- **Exercise directions**
Go through the entries below and work out how many lines include "IEEE"; give only that number.

- **Records to process**
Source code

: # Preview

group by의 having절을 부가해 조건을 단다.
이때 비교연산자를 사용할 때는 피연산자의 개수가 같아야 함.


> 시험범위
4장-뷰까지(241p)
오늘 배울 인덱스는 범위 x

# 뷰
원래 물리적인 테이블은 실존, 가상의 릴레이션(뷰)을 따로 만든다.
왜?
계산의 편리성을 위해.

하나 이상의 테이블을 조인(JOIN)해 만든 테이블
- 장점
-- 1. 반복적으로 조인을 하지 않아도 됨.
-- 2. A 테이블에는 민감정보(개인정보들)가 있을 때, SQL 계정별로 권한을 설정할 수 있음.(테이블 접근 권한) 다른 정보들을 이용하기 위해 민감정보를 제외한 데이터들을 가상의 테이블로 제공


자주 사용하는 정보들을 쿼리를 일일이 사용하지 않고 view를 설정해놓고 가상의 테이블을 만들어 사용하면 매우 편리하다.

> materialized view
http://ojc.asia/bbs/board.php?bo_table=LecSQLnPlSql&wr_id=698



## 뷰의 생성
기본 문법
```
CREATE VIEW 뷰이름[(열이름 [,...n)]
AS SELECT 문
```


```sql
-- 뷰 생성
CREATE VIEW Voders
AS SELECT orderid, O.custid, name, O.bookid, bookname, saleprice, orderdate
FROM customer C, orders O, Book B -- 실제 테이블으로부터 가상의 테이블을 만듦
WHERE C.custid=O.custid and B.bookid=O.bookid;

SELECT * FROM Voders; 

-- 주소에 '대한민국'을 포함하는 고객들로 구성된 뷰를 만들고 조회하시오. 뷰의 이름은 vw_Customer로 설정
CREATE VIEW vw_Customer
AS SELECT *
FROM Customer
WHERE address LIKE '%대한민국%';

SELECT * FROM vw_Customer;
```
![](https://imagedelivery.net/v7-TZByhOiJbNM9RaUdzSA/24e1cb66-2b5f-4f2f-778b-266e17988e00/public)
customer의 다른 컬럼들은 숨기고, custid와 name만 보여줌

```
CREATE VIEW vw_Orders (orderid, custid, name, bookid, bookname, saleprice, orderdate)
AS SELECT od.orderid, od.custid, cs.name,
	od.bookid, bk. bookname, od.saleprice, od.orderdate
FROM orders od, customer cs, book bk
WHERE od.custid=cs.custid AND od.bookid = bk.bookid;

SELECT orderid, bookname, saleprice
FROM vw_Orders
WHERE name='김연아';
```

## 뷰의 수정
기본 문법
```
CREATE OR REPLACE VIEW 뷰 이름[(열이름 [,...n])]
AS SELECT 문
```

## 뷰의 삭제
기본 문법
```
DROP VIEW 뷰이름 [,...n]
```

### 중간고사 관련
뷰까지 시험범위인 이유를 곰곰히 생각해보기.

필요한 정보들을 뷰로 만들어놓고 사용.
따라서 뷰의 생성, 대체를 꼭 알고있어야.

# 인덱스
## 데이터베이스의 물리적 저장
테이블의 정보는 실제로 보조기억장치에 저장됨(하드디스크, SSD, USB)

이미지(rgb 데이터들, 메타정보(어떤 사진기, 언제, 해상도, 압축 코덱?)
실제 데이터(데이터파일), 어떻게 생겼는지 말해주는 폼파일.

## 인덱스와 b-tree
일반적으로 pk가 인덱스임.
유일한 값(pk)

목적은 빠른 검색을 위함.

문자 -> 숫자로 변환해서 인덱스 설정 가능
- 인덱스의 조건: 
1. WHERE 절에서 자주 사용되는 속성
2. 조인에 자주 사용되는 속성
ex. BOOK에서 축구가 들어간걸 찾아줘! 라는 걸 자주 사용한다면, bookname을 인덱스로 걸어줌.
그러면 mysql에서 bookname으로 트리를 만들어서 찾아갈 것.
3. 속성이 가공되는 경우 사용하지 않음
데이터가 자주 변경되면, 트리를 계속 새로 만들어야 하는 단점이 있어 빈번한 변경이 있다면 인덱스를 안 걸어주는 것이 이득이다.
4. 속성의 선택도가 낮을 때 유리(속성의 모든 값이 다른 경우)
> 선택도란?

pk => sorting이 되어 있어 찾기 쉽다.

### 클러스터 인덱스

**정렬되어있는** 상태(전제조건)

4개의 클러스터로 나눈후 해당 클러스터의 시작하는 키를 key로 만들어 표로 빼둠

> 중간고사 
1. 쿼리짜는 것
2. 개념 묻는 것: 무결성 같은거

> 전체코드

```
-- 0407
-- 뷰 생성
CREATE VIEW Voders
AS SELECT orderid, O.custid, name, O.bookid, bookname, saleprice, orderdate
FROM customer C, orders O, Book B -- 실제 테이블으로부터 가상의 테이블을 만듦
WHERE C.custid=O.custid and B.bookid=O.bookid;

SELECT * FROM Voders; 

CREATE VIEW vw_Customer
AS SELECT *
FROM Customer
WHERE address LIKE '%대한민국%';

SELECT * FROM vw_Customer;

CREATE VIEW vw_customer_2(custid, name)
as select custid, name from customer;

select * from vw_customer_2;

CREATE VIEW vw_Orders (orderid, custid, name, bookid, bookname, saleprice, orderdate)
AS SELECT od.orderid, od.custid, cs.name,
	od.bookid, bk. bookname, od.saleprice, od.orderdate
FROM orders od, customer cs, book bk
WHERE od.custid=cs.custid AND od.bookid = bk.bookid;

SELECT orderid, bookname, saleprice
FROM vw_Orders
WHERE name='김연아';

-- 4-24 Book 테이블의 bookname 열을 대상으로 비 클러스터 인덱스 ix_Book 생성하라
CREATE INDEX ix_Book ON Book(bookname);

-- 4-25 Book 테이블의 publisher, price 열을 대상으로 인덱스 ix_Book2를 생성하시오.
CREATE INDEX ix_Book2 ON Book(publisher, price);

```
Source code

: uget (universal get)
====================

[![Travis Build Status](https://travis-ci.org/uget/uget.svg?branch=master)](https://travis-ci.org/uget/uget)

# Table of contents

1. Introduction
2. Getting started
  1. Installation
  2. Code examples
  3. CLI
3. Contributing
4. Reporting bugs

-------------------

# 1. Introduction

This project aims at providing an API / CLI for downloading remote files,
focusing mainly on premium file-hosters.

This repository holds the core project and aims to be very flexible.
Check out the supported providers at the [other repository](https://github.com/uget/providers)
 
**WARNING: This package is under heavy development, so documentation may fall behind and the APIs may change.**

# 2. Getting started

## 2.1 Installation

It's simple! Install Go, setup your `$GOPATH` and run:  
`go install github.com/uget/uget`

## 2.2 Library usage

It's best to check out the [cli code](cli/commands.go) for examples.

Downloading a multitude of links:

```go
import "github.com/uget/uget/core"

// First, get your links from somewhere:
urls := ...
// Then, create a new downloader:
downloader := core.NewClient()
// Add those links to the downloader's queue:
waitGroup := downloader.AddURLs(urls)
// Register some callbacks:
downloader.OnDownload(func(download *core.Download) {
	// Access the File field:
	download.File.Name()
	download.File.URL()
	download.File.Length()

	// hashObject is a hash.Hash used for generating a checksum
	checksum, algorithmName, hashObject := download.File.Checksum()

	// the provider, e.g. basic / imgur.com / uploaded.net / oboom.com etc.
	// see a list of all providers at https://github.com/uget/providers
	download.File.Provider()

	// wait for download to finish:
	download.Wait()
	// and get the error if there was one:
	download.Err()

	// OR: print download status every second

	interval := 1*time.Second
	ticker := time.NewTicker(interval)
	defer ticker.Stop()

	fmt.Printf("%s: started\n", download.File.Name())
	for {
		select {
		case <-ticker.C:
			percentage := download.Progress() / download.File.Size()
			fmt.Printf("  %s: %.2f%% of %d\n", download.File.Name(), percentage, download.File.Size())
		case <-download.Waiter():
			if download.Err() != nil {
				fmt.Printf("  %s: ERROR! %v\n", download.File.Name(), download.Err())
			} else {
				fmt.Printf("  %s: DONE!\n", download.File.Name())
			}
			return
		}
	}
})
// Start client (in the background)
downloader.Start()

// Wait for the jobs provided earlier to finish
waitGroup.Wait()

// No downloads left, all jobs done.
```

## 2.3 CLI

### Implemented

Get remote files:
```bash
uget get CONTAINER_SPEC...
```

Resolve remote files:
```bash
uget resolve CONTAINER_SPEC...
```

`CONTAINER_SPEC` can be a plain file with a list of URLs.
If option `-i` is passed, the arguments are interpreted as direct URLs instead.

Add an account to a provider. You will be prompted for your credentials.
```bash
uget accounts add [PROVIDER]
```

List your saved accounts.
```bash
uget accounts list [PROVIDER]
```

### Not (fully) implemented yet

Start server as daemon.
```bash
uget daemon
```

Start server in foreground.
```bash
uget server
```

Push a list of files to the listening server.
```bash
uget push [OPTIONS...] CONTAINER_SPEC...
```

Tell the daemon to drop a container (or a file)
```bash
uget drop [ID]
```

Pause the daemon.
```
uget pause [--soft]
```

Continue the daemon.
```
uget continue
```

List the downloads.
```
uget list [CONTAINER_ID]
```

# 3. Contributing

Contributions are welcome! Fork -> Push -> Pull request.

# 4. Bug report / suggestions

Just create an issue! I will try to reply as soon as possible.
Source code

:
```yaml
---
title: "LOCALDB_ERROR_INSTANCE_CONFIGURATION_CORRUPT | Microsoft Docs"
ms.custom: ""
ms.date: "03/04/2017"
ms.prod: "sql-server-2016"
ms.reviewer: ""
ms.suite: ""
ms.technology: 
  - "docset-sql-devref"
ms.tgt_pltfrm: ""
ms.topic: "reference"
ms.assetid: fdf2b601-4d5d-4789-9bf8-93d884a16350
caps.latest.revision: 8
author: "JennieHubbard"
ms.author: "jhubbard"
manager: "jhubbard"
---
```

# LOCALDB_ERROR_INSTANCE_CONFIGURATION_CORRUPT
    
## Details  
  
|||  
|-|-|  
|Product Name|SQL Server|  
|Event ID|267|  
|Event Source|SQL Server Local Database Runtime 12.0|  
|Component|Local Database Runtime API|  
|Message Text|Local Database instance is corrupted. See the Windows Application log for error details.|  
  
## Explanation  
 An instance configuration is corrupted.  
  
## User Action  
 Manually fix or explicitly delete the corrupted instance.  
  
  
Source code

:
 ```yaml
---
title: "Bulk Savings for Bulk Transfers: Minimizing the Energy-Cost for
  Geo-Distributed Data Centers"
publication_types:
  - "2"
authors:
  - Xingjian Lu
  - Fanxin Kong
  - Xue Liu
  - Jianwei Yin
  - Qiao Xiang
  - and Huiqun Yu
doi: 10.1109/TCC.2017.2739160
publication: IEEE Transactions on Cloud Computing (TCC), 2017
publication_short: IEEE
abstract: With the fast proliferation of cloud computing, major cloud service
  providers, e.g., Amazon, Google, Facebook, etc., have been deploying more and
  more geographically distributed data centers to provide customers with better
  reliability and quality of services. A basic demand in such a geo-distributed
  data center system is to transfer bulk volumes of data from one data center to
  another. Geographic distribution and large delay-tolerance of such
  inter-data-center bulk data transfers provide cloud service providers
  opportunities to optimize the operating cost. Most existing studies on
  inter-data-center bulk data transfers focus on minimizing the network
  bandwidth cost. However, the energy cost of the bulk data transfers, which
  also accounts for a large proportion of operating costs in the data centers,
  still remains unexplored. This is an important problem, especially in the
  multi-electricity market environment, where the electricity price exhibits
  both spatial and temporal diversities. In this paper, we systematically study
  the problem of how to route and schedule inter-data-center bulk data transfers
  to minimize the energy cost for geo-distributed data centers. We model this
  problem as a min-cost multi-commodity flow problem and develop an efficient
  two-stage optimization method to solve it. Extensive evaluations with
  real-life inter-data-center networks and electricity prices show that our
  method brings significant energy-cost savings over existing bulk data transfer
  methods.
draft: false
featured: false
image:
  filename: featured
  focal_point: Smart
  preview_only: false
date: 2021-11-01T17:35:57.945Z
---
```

- **Exercise output**
2